**INFORMATION SHOWN**
-- -- --
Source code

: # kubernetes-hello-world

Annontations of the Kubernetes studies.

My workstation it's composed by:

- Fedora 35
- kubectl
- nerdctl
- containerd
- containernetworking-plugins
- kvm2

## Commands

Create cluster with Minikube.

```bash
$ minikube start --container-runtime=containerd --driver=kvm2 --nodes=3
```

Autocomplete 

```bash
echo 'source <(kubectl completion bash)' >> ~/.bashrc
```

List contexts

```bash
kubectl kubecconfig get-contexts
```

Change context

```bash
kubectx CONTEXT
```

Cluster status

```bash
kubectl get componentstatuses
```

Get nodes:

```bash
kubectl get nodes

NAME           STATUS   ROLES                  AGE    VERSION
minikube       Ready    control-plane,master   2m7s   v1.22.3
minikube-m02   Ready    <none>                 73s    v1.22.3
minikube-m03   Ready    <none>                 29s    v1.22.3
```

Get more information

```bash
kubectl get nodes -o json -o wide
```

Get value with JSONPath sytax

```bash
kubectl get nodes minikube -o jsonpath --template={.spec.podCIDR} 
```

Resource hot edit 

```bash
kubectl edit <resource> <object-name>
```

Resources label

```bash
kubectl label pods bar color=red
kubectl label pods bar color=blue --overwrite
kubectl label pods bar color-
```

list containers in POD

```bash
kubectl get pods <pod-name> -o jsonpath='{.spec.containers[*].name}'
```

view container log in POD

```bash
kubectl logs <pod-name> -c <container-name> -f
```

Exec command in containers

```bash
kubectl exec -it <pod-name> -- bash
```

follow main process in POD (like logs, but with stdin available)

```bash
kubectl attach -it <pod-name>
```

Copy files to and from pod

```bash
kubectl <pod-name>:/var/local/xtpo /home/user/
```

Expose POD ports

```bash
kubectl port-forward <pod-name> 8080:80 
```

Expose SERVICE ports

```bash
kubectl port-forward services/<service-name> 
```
-- -- --
**ABOUT THIS EXERCISE**
Copy the listing in full. Match it word for word.

**RESPONSE BELOW**
Source code

: # kubernetes-hello-world

Annontations of the Kubernetes studies.

My workstation it's composed by:

- Fedora 35
- kubectl
- nerdctl
- containerd
- containernetworking-plugins
- kvm2

## Commands

Create cluster with Minikube.

```bash
$ minikube start --container-runtime=containerd --driver=kvm2 --nodes=3
```

Autocomplete 

```bash
echo 'source <(kubectl completion bash)' >> ~/.bashrc
```

List contexts

```bash
kubectl kubecconfig get-contexts
```

Change context

```bash
kubectx CONTEXT
```

Cluster status

```bash
kubectl get componentstatuses
```

Get nodes:

```bash
kubectl get nodes

NAME           STATUS   ROLES                  AGE    VERSION
minikube       Ready    control-plane,master   2m7s   v1.22.3
minikube-m02   Ready    <none>                 73s    v1.22.3
minikube-m03   Ready    <none>                 29s    v1.22.3
```

Get more information

```bash
kubectl get nodes -o json -o wide
```

Get value with JSONPath sytax

```bash
kubectl get nodes minikube -o jsonpath --template={.spec.podCIDR} 
```

Resource hot edit 

```bash
kubectl edit <resource> <object-name>
```

Resources label

```bash
kubectl label pods bar color=red
kubectl label pods bar color=blue --overwrite
kubectl label pods bar color-
```

list containers in POD

```bash
kubectl get pods <pod-name> -o jsonpath='{.spec.containers[*].name}'
```

view container log in POD

```bash
kubectl logs <pod-name> -c <container-name> -f
```

Exec command in containers

```bash
kubectl exec -it <pod-name> -- bash
```

follow main process in POD (like logs, but with stdin available)

```bash
kubectl attach -it <pod-name>
```

Copy files to and from pod

```bash
kubectl <pod-name>:/var/local/xtpo /home/user/
```

Expose POD ports

```bash
kubectl port-forward <pod-name> 8080:80 
```

Expose SERVICE ports

```bash
kubectl port-forward services/<service-name> 
```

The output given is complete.